State Secretary, Office of the Prime Minister
- In office 16 October 2013 – 15 August 2016
- Prime Minister: Erna Solberg

State Secretary, Ministry of Foreign Affairs
- In office 15 August 2016 – 20 October 2017
- Prime Minister: Erna Solberg

Personal details
- Born: 19 August 1974 London, England
- Died: 12 December 2025 (aged 51) Oslo, Norway
- Party: Conservative Party (Norway)
- Relatives: Amar Bokhari (brother)
- Education: Bachelor of Arts in International Affairs (University of Kent); Master of Arts in International Politics (University of Amsterdam); Master of Public Administration (Harvard University);
- Alma mater: University of Kent; University of Amsterdam; Norwegian Defence University College; Harvard Kennedy School;
- Occupation: Political scientist, politician
- Known for: Member of the 22 July Commission; Security coordinator at the Office of the Prime Minister;

= Laila Bokhari =

Norwegian politician (1974–2025)

Laila Bokhari (19 August 1974 – 12 December 2025) was a Norwegian political scientist and politician affiliated with the Conservative Party. She conducted research particularly on terrorism and politically motivated violence in South and Central Asia, the Middle East, and Europe.

Bokhari served as State Secretary at the Office of the Prime Minister from 2013 to 2016, where she was responsible for security coordination, including security and emergency preparedness. From 2016 to 2017, she was State Secretary at the Ministry of Foreign Affairs.

== Early life and education ==
Laila Bokhari was born in London on 19 August 1974. She had a Pakistani father and a Norwegian mother and grew up in Lillehammer, London, and Islamabad.
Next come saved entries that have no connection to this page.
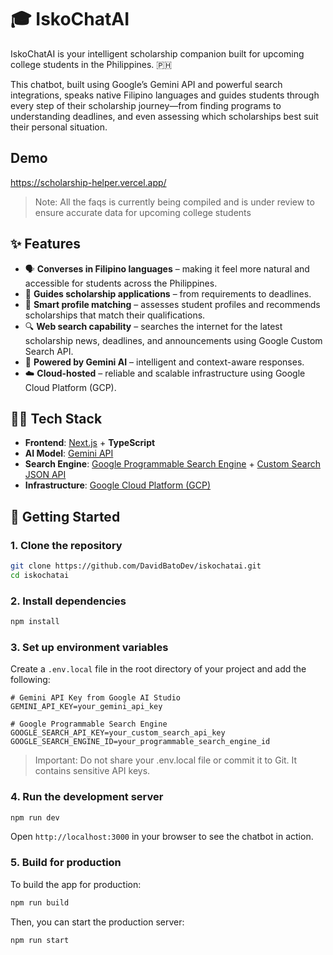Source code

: # 🎓 IskoChatAI

IskoChatAI is your intelligent scholarship companion built for upcoming college students in the Philippines. 🇵🇭

This chatbot, built using Google’s Gemini API and powerful search integrations, speaks native Filipino languages and guides students through every step of their scholarship journey—from finding programs to understanding deadlines, and even assessing which scholarships best suit their personal situation.

## Demo
https://scholarship-helper.vercel.app/

> Note: All the faqs is currently being compiled and is under review to ensure accurate data for upcoming college students

## ✨ Features

- 🗣️ **Converses in Filipino languages** – making it feel more natural and accessible for students across the Philippines.
- 📅 **Guides scholarship applications** – from requirements to deadlines.
- 🧠 **Smart profile matching** – assesses student profiles and recommends scholarships that match their qualifications.
- 🔍 **Web search capability** – searches the internet for the latest scholarship news, deadlines, and announcements using Google Custom Search API.
- 🤖 **Powered by Gemini AI** – intelligent and context-aware responses.
- ☁️ **Cloud-hosted** – reliable and scalable infrastructure using Google Cloud Platform (GCP).

## 🧑‍💻 Tech Stack

- **Frontend**: [Next.js](https://nextjs.org/) + **TypeScript**
- **AI Model**: [Gemini API](https://ai.google.dev/)
- **Search Engine**: [Google Programmable Search Engine](https://programmablesearchengine.google.com/about/) + [Custom Search JSON API](https://developers.google.com/custom-search/v1/overview)
- **Infrastructure**: [Google Cloud Platform (GCP)](https://cloud.google.com/)

## 🚀 Getting Started

### 1. Clone the repository

```bash
git clone https://github.com/DavidBatoDev/iskochatai.git
cd iskochatai
```

### 2. Install dependencies

```bash
npm install
```

### 3. Set up environment variables

Create a `.env.local` file in the root directory of your project and add the following:

```env
# Gemini API Key from Google AI Studio
GEMINI_API_KEY=your_gemini_api_key

# Google Programmable Search Engine
GOOGLE_SEARCH_API_KEY=your_custom_search_api_key
GOOGLE_SEARCH_ENGINE_ID=your_programmable_search_engine_id
```

>  Important: Do not share your .env.local file or commit it to Git. It contains sensitive API keys.

### 4. Run the development server

```bash
npm run dev
```

Open `http://localhost:3000` in your browser to see the chatbot in action.


### 5. Build for production

To build the app for production:

```bash
npm run build
```

Then, you can start the production server:

```bash
npm run start
```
She studied political science, international law, and international politics at the University of Kent in the United Kingdom and at the University of Amsterdam in the Netherlands. She completed the Chief of Defence Course at the Norwegian Defence University College and was a Kistefos Fellow at the Harvard Kennedy School of Government.

Bokhari had extensive personal knowledge of Pakistan and Afghanistan. She also studied Arabic and Middle East politics in Jerusalem and in the West Bank.

== Career ==
Bokhari worked at the Norwegian Defence Research Establishment, the Norwegian Institute of International Affairs, the United Nations Security Council Al-Qaida and Taliban Monitoring Team (the “1267 Committee”), the Temporary International Presence in Hebron, PRIO, NATO, and the OSCE. She was also employed at the Norwegian Embassy in Islamabad, Pakistan.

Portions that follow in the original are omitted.